Through the Kujala24 and Lysholm–Tegner scores,25 the effectiveness of double-bundle MPFL reconstruction can be demonstrated. The results show a recovery of the biomechanical function of the patella. The mean Kujala score24 increased from 45.64 preoperatively to 94.03 postoperatively. In the Lysholm–Tegner,25 there was an increase from 40.51 preoperatively to 91.64 postoperatively. Of the 31 patients, 18 (58.1%) moved to “good” and 13 patients (41.9%) to “excellent” outcomes. These results are very close to those found in the meta-analysis by Singhal et al.,10 but with fewer complications.

In that study, the authors used metal anchors for graft fixation in the patella. An advantage of the use of anchors is the possibility of using shorter graft, such as the gracilis tendon, although the semitendinosus tendon was chosen due to its greater length, which allows for a better handling and control of its strength, in addition to its larger volume, with better fixation in the femoral tunnel with interference screw.17 Furthermore, the use of anchors allows for smaller incisions, with improved cosmetic results. A reduced exposure of the patella is possible. By not using bone tunnels in the patella, the risk of fractures or patellar cartilage injury is reduced. It can be regarded as a relatively simple technique, resulting in reduced surgical time.18 The fixation anchors also allow for the closest possible reproduction of the MPFL anatomy and independent fixation of the ligament bundles, at 30° and 60° of knee flexion.

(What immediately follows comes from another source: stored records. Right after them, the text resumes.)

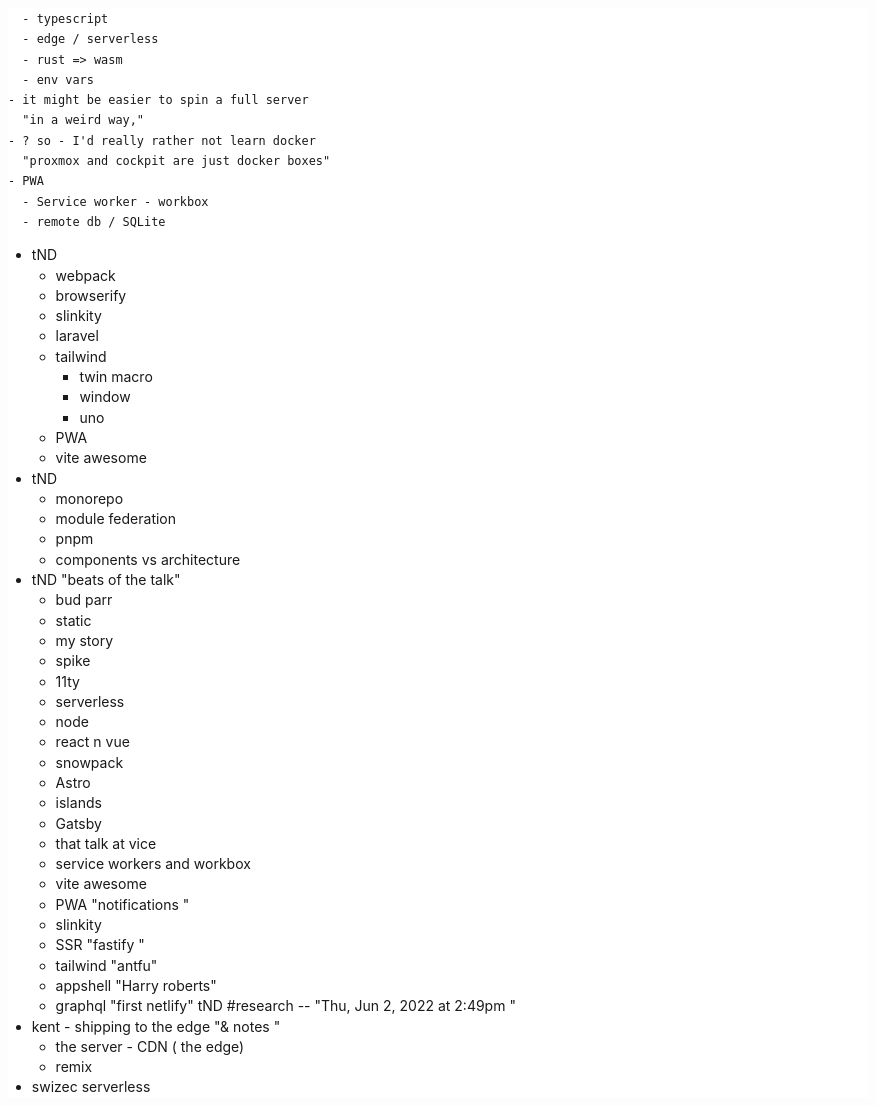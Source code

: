       - typescript
      - edge / serverless
      - rust => wasm
      - env vars
    - it might be easier to spin a full server
      "in a weird way,"
    - ? so - I'd really rather not learn docker
      "proxmox and cockpit are just docker boxes"
    - PWA
      - Service worker - workbox
      - remote db / SQLite
  - tND
    - webpack 
    - browserify
    - slinkity 
    - laravel
    - tailwind
      - twin macro
      - window
      - uno
    - PWA
    - vite awesome
  - tND
    - monorepo
    - module federation
    - pnpm
    - components vs architecture
  - tND
    "beats of the talk"
    - bud parr
    - static
    - my story
    - spike
    - 11ty
    - serverless
    - node
    - react n vue
    - snowpack
    - Astro
    - islands
    - Gatsby
    - that talk at vice
    - service workers and workbox
    - vite awesome
    - PWA 
      "notifications "
    - slinkity
    - SSR
      "fastify "
    - tailwind
      "antfu"
    - appshell
      "Harry roberts"
    - graphql
      "first netlify"
tND #research
--
  "Thu, Jun 2, 2022 at 2:49pm "
  - kent - shipping to the edge
    "& notes
    "
    - the server - CDN ( the edge)
    - remix
  - swizec serverless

Several authors have shown that a non-anatomical positioning of the femoral tunnel interferes with patellofemoral kinematics. Elias and Cosgarea11 found that a tunnel positioning error, more proximal in the femur, can overload the medial compartment of the patella and lead to degeneration of the medial aspect, in addition to graft rupture or reconstruction failure. Similarly, Thaunat and Erasmus43 suggested that a non-anatomic graft placement leads to hypertensioning and hence greater incidence of postoperative stiffness. In turn, a more distal position would be incapable of tensioning the graft enough to restrict patellar dislocation.15 Amis et al.9 demonstrated that a positioning error in the frontal plane is better tolerated, i.e., positioning the graft more anteriorly or posteriorly is less harmful than a more proximal or distal position. For graft positioning, radioscopy was used in all cases, identifying the anatomical femoral insertion point described by Schöttle et al.28 Thus, complications due to positioning errors could be identified and corrected at the time of surgery.

Based on experimental and anatomical studies, the authors argue that MPFL reconstruction should be made both isometrically and anatomically.10, 22 Given the results of this study, as well as those by Wang et al.,22 MPFL reconstruction should be performed anatomically, with independent fixation of both bundles.16, 21, 41

In this study, it was observed that the double-bundle MPFL reconstruction using semitendinosus tendon graft and fixation with metal anchors in independent flexion angles presented favorable results, without recurrence episodes, pain, or overload in the patellofemoral joint, and with satisfactory range of motion and possibility of return to previous activities.

A weakness of the study was the fact that it was conducted at a single center, without a comparison group using other correction techniques for patellar instability. Nonetheless, the present sample was very close to that of studies on double-bundle MPFL reconstruction in the literature.5, 7, 8, 10

Conclusion

Double-bundle MPFL reconstruction using fixation with metal anchors and independent bundle fixation was shown to be effective by the results observed in this study, such as the significant improvement in the score of the protocols used without relapse episodes and the reduction of subluxation at angles above 45° of knee flexion.

Conflicts of interest

The authors declare no conflicts of interest.

Acknowledgements

To the members of the knee surgery group of the Clínica Ortopédica Traumatológica (COT).

Footnotes

Study conducted at Clínica Ortopédica Traumatológica (COT), Salvador, BA, Brazil.